The foremost issue with these rules lies within the emission reduction goals announced by the President, which appear to be indiscriminately selected without accurate knowledge of total Methane emissions in the U.S. The EPA first set 2013 Methane emissions at 7.3 million metric tons, but a more recent update by the agency pegs emissions 27 percent higher at 9.3 million metric tons. The Environmental Defense Fund (EDF) has criticized the EPA estimates, calling them drastically low based on a series of sixteen studies.
Meanwhile, the American Petroleum Institute (API) has called out the EPA for “dramatically overstating” methane emission levels, based on a 2011 HIS CERA report. It is revealed the EPA methane estimates were made by “applying average rates to various parts of the production cycle, rather than constantly measuring and re-measuring actual emissions.” As a result, it is expected implementation of this goal will now be harder and cost much more than anticipated.
Though embraced by environmental activists and special interest groups, the energy industry has come out hard against the rule already contemplating legal action.
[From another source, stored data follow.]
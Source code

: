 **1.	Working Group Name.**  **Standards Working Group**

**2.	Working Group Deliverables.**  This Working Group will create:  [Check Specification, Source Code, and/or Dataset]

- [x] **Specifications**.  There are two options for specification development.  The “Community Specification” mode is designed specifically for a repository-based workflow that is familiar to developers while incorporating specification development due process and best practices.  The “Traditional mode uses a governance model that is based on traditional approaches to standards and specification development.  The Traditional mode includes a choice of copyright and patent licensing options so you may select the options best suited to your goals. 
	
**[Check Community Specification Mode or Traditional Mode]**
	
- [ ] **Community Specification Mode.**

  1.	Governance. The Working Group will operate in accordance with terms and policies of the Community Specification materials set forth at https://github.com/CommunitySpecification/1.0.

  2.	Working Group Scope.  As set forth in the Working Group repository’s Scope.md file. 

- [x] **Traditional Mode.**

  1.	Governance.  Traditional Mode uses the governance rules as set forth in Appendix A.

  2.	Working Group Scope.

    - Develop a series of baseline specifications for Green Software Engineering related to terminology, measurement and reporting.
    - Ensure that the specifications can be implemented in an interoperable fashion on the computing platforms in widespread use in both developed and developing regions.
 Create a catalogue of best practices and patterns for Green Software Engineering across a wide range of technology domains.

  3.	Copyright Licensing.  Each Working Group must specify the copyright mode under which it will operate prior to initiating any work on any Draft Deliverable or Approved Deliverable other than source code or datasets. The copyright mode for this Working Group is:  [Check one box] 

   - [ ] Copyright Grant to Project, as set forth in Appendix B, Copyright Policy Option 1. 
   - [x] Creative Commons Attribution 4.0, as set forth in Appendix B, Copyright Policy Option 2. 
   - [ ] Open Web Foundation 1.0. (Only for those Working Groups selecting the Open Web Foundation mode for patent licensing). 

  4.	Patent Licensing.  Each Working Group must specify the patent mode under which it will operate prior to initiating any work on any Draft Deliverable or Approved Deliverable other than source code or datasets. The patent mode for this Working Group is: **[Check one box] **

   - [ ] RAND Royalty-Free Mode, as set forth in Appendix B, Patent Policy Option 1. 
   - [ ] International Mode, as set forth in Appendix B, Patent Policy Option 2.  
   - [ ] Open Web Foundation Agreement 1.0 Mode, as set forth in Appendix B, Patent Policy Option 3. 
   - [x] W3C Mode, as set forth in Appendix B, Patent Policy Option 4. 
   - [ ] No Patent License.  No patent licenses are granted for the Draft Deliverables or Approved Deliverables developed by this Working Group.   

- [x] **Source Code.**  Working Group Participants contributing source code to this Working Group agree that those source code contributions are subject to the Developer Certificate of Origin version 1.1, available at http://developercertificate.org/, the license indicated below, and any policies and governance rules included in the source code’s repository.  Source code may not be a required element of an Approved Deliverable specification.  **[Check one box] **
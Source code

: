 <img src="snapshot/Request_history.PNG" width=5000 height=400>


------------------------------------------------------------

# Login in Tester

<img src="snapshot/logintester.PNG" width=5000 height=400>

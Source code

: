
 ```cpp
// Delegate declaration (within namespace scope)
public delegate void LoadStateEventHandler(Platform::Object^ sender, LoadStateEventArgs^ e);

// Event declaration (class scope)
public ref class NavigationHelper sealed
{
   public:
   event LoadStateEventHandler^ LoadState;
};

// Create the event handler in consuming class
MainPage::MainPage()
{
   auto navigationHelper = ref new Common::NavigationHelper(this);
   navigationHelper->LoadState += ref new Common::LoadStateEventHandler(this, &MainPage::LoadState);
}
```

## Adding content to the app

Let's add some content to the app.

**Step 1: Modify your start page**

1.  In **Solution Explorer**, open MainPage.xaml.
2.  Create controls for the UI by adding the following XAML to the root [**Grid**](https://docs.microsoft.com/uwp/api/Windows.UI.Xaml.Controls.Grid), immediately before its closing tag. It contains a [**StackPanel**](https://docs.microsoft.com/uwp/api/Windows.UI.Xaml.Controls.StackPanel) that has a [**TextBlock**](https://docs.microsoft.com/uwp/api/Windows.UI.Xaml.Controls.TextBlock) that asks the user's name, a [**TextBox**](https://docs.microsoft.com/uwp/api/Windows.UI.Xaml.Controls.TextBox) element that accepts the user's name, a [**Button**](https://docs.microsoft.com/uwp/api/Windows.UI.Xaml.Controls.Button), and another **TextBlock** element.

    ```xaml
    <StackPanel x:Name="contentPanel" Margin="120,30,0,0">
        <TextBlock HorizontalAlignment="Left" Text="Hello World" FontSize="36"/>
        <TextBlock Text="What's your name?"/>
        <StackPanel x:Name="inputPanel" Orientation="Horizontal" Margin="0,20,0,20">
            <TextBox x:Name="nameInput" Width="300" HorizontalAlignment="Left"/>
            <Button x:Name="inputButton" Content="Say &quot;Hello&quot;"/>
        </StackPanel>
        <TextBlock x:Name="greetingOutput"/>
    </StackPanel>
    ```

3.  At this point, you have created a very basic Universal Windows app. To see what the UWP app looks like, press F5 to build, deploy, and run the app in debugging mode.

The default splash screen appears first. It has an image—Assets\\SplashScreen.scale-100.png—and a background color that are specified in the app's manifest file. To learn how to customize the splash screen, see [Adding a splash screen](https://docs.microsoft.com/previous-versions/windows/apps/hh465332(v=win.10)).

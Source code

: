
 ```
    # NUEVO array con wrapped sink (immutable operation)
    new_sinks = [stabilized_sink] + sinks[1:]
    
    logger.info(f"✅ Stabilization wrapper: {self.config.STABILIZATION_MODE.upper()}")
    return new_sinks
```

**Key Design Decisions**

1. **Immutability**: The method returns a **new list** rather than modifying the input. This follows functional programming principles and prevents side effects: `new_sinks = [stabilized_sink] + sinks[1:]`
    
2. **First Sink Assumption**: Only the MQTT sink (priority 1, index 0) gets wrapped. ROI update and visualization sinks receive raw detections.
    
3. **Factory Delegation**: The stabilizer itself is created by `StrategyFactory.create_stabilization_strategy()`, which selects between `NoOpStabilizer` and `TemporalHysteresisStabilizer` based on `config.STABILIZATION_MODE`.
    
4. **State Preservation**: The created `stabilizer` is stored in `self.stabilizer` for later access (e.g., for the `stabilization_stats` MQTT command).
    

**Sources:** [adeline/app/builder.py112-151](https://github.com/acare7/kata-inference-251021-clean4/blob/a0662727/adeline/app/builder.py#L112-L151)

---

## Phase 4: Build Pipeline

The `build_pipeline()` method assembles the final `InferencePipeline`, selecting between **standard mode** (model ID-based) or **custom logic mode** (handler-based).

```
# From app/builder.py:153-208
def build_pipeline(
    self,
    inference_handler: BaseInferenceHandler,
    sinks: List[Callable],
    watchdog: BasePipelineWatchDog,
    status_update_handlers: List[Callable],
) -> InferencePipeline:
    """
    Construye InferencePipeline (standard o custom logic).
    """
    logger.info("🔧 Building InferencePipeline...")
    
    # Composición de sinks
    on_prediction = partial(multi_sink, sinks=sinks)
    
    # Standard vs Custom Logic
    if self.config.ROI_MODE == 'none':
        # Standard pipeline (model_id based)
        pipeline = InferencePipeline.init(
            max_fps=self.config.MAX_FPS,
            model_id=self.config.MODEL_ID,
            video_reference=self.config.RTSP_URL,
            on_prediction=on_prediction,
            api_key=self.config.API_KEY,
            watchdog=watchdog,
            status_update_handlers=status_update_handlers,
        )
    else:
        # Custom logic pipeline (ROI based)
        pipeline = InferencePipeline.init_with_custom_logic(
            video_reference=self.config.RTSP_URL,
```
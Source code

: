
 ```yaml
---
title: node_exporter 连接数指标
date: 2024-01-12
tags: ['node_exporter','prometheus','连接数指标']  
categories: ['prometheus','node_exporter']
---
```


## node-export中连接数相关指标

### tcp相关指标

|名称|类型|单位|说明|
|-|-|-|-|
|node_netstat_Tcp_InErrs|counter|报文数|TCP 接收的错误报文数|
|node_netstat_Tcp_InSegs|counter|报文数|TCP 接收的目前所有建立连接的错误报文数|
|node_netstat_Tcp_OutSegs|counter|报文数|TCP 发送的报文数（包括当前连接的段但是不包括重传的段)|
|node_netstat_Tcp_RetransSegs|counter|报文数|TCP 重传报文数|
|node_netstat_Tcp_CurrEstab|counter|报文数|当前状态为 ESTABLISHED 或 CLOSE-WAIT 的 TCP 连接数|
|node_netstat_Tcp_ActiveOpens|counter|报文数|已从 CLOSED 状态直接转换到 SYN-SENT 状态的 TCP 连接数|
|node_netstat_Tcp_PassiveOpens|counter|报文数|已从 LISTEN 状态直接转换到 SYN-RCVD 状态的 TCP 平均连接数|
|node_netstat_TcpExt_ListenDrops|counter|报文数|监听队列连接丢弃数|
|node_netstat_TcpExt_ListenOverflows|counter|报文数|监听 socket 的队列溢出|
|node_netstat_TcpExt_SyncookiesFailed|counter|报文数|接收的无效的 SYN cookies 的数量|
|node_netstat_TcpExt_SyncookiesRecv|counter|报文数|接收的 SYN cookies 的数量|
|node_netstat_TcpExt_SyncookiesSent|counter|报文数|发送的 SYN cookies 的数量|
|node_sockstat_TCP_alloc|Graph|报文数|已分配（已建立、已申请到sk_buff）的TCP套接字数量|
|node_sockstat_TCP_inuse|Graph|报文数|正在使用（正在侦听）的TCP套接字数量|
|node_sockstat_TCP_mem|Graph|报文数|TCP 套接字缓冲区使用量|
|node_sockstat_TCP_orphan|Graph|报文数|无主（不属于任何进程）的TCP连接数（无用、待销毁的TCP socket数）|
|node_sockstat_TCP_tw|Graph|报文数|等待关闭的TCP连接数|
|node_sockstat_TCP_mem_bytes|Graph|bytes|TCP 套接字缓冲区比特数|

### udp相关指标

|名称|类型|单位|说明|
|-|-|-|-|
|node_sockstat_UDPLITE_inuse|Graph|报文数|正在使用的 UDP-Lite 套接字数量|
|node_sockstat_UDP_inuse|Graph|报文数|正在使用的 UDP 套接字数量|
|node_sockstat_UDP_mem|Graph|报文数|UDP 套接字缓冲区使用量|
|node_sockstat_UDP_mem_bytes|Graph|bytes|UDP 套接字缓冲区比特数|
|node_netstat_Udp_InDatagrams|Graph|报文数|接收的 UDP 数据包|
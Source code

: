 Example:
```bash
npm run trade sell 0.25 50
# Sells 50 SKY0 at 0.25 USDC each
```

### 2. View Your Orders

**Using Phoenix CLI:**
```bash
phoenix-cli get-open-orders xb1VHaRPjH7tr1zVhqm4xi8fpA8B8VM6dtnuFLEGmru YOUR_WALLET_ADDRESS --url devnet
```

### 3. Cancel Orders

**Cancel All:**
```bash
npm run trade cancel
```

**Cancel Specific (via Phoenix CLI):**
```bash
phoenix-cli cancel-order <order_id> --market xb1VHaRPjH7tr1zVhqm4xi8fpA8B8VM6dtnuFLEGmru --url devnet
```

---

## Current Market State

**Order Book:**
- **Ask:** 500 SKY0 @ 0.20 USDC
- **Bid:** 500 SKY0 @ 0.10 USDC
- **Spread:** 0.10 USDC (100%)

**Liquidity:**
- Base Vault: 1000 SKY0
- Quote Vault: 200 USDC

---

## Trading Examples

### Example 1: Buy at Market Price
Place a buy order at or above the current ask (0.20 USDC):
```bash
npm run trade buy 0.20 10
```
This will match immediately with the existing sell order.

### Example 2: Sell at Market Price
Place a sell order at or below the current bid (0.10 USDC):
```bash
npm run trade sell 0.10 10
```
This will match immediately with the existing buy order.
API in a statement said the rule “put the shale revolution at risk” by increasing costs and reducing incentives.
This isn’t the first time the EPA has made such controversial decisions. In 2014, the Supreme Court halted the EPA Mercury rule until the agency accurately evaluated the actual costs of the program. Furthermore, in 2016, the Supreme Court issued a stay on the Clean Power Plan while litigation continued to look into the merits of the rule. These are just some of the recent initiatives by the administration, which have drawn wide criticism and litigation from many industries and States.
Protecting the environment is definitely a top priority. It is imperative, however, the right balance is struck, ensuring the integrity of both the rule making process and government agencies are upheld. The government should focus on working with industry partners, versus unilaterally, to develop effective and innovative solutions to address issues such as environmental protection in order to maximize utility and ensure practical steps are put in place.
Chanil de Silva serves as Director of Public Policy at Nouveau Inc., an energy & infrastructure consulting firm based in Washington, D.C. The opinions expressed in this article are solely those of the author and do not necessarily reflect the opinion of Nouveau Inc. or any of its subsidiaries.